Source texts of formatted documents
◆ ◆ ◆ ◆ ◆

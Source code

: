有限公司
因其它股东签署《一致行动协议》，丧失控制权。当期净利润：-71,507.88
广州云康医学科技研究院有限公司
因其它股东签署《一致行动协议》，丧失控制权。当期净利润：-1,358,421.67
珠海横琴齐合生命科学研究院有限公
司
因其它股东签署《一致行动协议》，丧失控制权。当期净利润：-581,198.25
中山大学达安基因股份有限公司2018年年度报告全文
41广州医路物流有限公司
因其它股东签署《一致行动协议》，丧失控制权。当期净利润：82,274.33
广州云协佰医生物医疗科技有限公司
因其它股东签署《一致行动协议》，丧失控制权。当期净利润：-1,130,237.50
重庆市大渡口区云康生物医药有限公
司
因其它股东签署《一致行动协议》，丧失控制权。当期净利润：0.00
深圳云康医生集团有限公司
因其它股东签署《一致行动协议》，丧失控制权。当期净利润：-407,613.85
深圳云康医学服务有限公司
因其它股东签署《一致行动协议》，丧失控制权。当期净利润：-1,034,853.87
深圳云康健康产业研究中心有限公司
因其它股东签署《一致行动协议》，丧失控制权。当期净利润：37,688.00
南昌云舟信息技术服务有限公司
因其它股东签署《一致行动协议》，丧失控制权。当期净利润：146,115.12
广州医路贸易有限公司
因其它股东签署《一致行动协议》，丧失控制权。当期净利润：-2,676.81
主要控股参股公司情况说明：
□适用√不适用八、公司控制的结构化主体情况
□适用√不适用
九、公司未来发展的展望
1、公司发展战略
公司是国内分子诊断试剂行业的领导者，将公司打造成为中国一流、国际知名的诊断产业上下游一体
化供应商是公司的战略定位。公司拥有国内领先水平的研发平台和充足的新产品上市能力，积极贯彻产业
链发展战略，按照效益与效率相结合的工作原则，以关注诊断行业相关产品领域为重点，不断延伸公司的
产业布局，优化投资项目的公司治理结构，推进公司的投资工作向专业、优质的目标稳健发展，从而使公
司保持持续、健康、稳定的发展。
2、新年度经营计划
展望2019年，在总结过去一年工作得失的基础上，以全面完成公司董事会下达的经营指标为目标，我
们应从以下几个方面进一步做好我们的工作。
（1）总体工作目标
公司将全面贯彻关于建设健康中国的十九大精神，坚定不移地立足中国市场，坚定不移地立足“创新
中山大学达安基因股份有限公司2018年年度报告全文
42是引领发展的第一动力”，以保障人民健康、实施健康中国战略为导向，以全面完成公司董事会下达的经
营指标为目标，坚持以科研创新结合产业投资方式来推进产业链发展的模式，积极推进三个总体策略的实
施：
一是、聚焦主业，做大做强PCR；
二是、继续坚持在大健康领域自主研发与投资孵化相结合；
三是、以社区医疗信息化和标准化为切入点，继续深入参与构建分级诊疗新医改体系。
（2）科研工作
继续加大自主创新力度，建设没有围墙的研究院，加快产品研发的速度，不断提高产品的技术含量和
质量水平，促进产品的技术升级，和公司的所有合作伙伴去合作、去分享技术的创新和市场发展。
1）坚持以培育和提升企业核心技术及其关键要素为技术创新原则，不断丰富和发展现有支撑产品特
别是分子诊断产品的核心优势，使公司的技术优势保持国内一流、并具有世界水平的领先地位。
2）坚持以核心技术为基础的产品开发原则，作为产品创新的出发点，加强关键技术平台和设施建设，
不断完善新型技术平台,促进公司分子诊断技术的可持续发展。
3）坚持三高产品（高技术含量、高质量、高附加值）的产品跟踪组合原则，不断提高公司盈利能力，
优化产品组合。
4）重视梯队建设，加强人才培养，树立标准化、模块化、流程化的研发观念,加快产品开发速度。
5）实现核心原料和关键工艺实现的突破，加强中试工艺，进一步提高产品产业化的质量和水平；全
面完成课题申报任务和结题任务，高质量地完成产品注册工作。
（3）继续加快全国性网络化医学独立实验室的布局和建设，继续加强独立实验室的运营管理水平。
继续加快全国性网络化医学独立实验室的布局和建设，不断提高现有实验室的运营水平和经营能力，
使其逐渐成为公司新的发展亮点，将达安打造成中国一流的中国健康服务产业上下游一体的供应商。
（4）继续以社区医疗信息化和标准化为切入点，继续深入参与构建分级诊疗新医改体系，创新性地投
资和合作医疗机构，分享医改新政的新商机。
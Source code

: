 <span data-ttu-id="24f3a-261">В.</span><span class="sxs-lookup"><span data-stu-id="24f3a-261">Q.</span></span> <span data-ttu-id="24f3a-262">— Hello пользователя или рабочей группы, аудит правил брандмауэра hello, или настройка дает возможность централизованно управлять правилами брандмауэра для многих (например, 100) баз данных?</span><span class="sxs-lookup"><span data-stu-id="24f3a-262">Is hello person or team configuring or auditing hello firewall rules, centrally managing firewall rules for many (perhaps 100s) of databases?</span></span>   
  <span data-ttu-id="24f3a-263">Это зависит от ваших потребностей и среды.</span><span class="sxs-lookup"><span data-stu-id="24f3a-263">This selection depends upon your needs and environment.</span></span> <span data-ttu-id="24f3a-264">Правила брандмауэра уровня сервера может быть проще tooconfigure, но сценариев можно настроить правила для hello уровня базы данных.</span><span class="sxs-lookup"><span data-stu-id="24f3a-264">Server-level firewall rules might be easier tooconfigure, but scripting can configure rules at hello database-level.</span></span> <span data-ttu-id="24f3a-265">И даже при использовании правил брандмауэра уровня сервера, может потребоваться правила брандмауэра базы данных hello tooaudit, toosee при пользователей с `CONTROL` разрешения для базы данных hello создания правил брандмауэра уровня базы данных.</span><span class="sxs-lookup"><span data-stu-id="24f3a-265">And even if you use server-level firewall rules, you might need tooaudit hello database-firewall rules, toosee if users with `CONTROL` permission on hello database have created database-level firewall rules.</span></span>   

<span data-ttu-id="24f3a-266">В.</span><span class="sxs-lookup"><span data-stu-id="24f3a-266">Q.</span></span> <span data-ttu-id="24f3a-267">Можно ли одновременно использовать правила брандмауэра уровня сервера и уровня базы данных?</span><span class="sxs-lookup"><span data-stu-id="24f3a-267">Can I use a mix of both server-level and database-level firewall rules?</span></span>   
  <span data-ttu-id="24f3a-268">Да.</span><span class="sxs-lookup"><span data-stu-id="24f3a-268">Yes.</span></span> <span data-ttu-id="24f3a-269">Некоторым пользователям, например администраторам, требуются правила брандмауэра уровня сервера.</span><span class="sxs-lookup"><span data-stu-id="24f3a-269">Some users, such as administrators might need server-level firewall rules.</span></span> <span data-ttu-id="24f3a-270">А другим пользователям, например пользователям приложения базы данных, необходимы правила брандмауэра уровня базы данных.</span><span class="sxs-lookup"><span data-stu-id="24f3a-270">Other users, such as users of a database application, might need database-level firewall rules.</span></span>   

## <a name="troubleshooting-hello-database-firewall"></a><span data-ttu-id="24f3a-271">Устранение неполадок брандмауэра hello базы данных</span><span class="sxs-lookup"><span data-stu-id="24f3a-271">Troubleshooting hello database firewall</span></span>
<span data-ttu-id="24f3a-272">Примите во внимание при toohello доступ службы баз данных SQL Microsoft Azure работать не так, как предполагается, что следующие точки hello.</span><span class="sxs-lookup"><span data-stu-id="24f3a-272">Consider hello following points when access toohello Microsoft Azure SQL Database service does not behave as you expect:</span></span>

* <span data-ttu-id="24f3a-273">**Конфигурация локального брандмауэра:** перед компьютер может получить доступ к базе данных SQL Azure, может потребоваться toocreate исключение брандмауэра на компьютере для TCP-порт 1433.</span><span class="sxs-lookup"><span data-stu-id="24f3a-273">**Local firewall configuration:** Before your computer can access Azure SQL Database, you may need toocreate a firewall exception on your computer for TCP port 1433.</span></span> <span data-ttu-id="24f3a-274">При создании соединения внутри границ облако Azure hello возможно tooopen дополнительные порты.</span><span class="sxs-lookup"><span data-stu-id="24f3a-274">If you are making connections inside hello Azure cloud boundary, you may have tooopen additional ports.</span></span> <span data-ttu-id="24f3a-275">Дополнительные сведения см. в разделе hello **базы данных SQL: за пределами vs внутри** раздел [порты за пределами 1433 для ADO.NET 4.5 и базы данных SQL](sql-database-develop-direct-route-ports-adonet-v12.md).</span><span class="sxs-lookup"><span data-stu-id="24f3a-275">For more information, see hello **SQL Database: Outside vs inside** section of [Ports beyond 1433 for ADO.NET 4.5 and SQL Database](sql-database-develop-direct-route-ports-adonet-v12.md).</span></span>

◆ ◆ ◆ ◆ ◆

HOW TO COMPLETE THIS TASK:
Would you filter the entries above and keep each line that has the word "继续加快全国性网络化医学独立实验室的布局和建设"?

YOUR RESPONSE:
（3）继续加快全国性网络化医学独立实验室的布局和建设，继续加强独立实验室的运营管理水平。
继续加快全国性网络化医学独立实验室的布局和建设，不断提高现有实验室的运营水平和经营能力，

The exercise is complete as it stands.